EXERCISE REQUIREMENTS. Starting with the first line and ending with the one that holds "Github is a", retype the entries exactly.

RAW DATA.
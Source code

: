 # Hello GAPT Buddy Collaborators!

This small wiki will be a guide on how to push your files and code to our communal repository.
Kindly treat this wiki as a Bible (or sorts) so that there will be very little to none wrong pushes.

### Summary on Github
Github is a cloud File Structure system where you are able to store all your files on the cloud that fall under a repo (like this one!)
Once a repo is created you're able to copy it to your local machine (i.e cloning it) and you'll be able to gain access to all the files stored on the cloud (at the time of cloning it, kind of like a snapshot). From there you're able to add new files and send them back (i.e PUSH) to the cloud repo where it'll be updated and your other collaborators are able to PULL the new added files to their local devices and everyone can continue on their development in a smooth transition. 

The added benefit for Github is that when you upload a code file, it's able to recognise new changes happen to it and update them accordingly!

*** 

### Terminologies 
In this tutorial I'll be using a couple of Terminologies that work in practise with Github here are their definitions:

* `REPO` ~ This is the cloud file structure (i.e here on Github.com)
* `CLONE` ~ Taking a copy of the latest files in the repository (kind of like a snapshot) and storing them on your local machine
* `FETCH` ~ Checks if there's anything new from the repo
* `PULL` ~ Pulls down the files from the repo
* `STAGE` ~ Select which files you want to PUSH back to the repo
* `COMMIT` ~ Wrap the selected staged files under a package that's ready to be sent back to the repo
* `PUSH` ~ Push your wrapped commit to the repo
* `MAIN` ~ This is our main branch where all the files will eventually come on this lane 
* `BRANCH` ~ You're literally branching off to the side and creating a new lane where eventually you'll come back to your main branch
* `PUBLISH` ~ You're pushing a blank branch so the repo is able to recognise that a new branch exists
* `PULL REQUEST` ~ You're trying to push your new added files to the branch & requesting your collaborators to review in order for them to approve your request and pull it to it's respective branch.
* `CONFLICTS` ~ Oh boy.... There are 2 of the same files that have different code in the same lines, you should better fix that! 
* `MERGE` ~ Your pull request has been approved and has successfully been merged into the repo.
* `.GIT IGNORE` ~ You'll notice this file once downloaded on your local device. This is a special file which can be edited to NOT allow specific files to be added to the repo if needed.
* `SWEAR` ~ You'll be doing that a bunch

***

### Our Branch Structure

SOLUTION BELOW.
Source code

: # Hello GAPT Buddy Collaborators!

This small wiki will be a guide on how to push your files and code to our communal repository.
Kindly treat this wiki as a Bible (or sorts) so that there will be very little to none wrong pushes.

### Summary on Github
Github is a cloud File Structure system where you are able to store all your files on the cloud that fall under a repo (like this one!)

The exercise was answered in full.